Mining of Genes Involved in Fruiting Body Development and Polysaccharide Synthesis of Wild Pleurotus ferulae in Yili Xinjiang Based on Transcriptome Sequencing

This study investigated the gene expression differences between the fruiting body and mycelium stages of Pleurotus ferulae through transcriptome sequencing and bioinformatics analysis, focusing on the molecular mechanisms underlying fruiting body development and polysaccharide biosynthesis. The results revealed that 6458 genes were co-expressed in both fruiting body and mycelium, while the mycelium exhibited a significantly higher number of unique genes (12218) compared to the fruiting body (1022), suggesting that fruiting body-specific genes predominantly drive morphogenesis and the biosynthesis of bioactive compounds. Further comparative analysis using the mycelium transcriptome as a control identified 5339 significantly differentially expressed genes (DEGs) (60 upregulated, 5279 downregulated) in the fruiting body transcriptome. These DEGs were enriched in pathways related to carbohydrate metabolism, energy metabolism (including oxidative phosphorylation and the TCA cycle), and genetic information processing, revealing a substantial activation of metabolic activity during fruiting body development. Furthermore, 9 polysaccharide biosynthesis-related pathways were pinpointed from 73 KEGG pathways, and 23 key enzyme genes were identified.
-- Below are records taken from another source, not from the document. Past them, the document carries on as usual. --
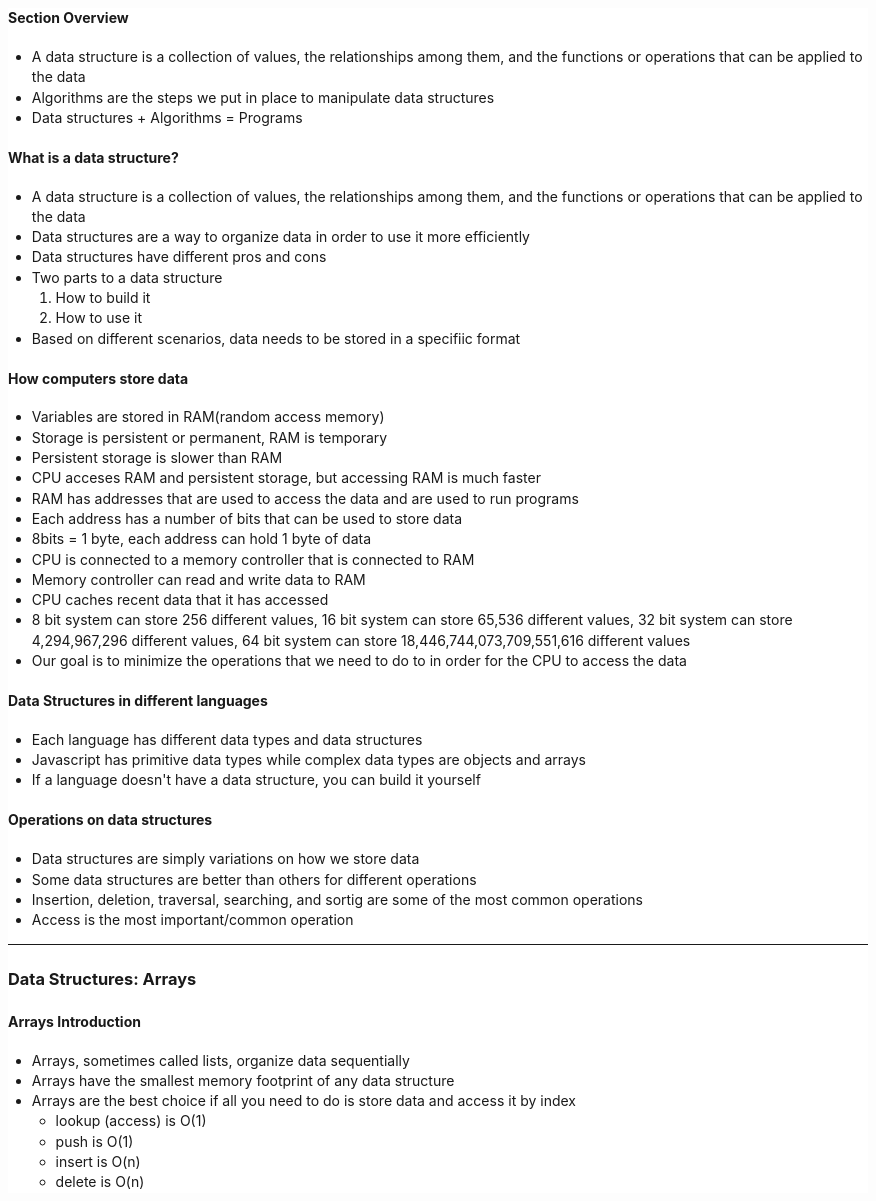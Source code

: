 #### Section Overview
- A data structure is a collection of values, the relationships among them, and the functions or operations that can be applied to the data
- Algorithms are the steps we put in place to manipulate data structures
- Data structures + Algorithms = Programs

#### What is a data structure?
- A data structure is a collection of values, the relationships among them, and the functions or operations that can be applied to the data
- Data structures are a way to organize data in order to use it more efficiently
- Data structures have different pros and cons
- Two parts to a data structure
    1. How to build it
    2. How to use it
- Based on different scenarios, data needs to be stored in a specifiic format

#### How computers store data
- Variables are stored in RAM(random access memory)
- Storage is persistent or permanent, RAM is temporary
- Persistent storage is slower than RAM
- CPU acceses RAM and persistent storage, but accessing RAM is much faster
- RAM has addresses that are used to access the data and are used to run programs
- Each address has a number of bits that can be used to store data
- 8bits = 1 byte, each address can hold 1 byte of data
- CPU is connected to a memory controller that is connected to RAM
- Memory controller can read and write data to RAM
- CPU caches recent data that it has accessed
- 8 bit system can store 256 different values, 16 bit system can store 65,536 different values, 32 bit system can store 4,294,967,296 different values, 64 bit system can store 18,446,744,073,709,551,616 different values
- Our goal is to minimize the operations that we need to do to in order for the CPU to access the data

#### Data Structures in different languages
- Each language has different data types and data structures
- Javascript has primitive data types while complex data types are objects and arrays
- If a language doesn't have a data structure, you can build it yourself

#### Operations on data structures
- Data structures are simply variations on how we store data
- Some data structures are better than others for different operations
- Insertion, deletion, traversal, searching, and sortig are some of the most common operations
- Access is the most important/common operation

---
### Data Structures: Arrays

#### Arrays Introduction
- Arrays, sometimes called lists, organize data sequentially
- Arrays have the smallest memory footprint of any data structure
- Arrays are the best choice if all you need to do is store data and access it by index
    - lookup (access) is O(1)
    - push is O(1)
    - insert is O(n)
    - delete is O(n)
These genes were primarily associated with pyruvate metabolism, starch and sucrose metabolism, glycolysis/gluconeogenesis, and amino sugar/nucleotide sugar metabolism, thereby delineating core metabolic nodes in polysaccharide biosynthesis. This study pioneered the molecular regulatory framework governing the development and polysaccharide biosynthesis in Pleurotus ferulae. It provided critical theoretical foundations and genetic resources for elucidating the synthesis mechanisms of bioactive polysaccharides, enhancing cultivation efficiency and processing adaptability for food applications, and developing molecular marker-driven quality improvement techniques. These findings laid a molecular foundation for functional food development (e.g., polysaccharide-based thickeners and nutritional enhancers) and the targeted breeding of high-value-added mushroom products tailored to the food industry.